1 Introduction

From a probabilistic point of view, to study a stochastic phenomenon, we try to measure how much chance a spatial outcome of the phenomena has in order for it to occur. A different viewpoint is adopted from an information theoretic point of view, which tries to answer how much we are able to predict the outcome of the phenomenon. In other words, we try to measure the amount of uncertainty or entropy contained in the outcome. Shannon (1948) was able to formulate the measurement of this uncertainty contained in a single event. The uncertainty contained in a discrete random variable is then considered as the weighted average of the uncertainty of each single event. Formally, for a discrete random variable \(X\) with probability mass function \(p(x)=P(X=x)\), the Shannon entropy is defined as

$$\begin{aligned} H(X)=-\sum _xp(x)\log p(x). \end{aligned}$$
(1)

Note that \(H(X)=-E[\log p(X)]\) and an immediate extension leads us to its continuous analog called the differential entropy. That is, for a non-negative continuous random variable with density function \(f(x)\) the differential entropy, which we denote by \(H^c(X)\), is defined as

$$\begin{aligned} H^c(X)=-E[\log f(X)]=-\int \limits _0^\infty f(x)\log f(x)dx. \end{aligned}$$
(2)

Nevertheless, it is well-known (cf. Di Crescenzo and Longobardi (2009) and references therein) that this extension does not preserve some basic properties of an information measure; for instance, the differential entropy can take on negative values. Recently, among various attempts to define possible alternative information theoretic measures, Rao et al. (2004) proposed the cumulative residual entropy (CRE) and studied its properties. This measure replaces density function by the survival function. For a non-negative random variable \(X\) with distribution function \(F\) and survival function \(\bar{F}=1-F\), the CRE is defined as follows:

$$\begin{aligned} \mathcal {E}(X)=-\int \limits _0^\infty \bar{F}(x)\log \bar{F}(x)dx. \end{aligned}$$
(3)

Properties of the CRE can be found in Rao (2005), Di Crescenzo and Longobardi (2009), and Navarro et al. (2010).
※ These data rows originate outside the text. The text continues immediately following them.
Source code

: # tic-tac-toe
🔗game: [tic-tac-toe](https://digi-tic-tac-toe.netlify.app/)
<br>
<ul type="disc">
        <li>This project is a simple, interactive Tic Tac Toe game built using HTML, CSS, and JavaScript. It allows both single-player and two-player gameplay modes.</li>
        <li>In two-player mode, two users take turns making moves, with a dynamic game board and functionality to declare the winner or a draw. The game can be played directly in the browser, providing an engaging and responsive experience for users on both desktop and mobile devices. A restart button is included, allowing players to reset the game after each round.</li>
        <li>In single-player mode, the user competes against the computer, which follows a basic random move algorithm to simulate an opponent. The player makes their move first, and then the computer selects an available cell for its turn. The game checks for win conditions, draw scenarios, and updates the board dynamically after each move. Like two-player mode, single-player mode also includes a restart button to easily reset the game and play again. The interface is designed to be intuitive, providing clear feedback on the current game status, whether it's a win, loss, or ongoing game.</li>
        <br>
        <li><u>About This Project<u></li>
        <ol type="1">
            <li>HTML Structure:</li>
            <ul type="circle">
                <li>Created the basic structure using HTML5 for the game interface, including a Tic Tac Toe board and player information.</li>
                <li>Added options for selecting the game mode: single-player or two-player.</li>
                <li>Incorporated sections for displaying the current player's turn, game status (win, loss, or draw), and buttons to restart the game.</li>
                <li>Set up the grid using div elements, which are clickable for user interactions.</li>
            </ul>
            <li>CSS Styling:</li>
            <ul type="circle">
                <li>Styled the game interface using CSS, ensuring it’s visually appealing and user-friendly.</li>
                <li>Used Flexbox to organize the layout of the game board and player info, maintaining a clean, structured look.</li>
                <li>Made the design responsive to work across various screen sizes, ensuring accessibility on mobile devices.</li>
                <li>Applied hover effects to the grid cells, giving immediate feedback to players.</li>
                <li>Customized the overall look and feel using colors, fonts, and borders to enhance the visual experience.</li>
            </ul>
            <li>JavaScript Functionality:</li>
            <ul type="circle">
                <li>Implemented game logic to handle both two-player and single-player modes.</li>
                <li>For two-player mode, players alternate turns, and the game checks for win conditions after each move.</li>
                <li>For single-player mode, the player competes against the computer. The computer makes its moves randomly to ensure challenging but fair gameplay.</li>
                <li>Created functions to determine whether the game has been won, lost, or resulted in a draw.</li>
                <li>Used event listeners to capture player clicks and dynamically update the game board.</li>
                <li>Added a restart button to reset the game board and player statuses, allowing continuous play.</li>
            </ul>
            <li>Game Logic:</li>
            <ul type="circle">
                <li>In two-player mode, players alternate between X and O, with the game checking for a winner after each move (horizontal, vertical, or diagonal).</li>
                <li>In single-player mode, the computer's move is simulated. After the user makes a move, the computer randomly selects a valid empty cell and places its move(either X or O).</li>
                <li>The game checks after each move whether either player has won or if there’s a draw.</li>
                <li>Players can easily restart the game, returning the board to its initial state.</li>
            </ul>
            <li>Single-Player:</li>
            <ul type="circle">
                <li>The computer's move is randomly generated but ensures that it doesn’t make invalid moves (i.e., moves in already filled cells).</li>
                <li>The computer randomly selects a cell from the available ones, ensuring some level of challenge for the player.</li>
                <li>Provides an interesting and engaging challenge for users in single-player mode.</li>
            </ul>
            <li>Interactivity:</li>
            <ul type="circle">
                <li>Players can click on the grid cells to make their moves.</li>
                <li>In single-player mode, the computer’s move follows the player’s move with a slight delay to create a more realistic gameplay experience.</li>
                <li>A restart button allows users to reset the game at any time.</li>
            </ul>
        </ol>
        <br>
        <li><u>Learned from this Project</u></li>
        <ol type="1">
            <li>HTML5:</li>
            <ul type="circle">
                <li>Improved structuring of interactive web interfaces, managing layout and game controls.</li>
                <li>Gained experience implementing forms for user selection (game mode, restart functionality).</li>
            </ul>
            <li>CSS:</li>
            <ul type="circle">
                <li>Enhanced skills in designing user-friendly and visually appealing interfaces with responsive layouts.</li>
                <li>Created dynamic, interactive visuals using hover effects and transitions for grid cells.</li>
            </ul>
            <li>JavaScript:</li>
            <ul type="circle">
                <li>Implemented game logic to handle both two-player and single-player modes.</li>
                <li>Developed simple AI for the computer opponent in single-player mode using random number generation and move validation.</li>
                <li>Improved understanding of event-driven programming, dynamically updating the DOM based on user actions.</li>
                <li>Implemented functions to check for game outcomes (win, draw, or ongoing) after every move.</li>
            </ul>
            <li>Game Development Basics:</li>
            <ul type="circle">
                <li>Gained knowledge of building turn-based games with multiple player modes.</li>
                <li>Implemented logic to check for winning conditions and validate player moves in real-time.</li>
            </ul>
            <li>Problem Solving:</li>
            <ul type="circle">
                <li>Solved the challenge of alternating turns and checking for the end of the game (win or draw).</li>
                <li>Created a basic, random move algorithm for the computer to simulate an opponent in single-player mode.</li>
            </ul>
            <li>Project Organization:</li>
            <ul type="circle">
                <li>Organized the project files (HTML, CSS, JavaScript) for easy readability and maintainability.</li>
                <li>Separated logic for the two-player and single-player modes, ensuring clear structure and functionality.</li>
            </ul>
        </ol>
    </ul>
Di Crescenzo and Longobardi (2009) also introduced and studied the Cumulative Entropy, denoted by \(\mathcal {CE}(X)\), as an analog to CRE by using distribution function in (3) instead of survival function. That is,

$$\begin{aligned} \mathcal {CE}(X)=-\int \limits _0^\infty F(x)\log F(x)dx. \end{aligned}$$

Asadi and Zohrevand (2007) considered the corresponding dynamic properties of the CRE corresponding to the residual lifetime variable. Applications of CRE to image alignment and measurements of similarity between images can also be found in Wang and Vemuri (2007) and references therein.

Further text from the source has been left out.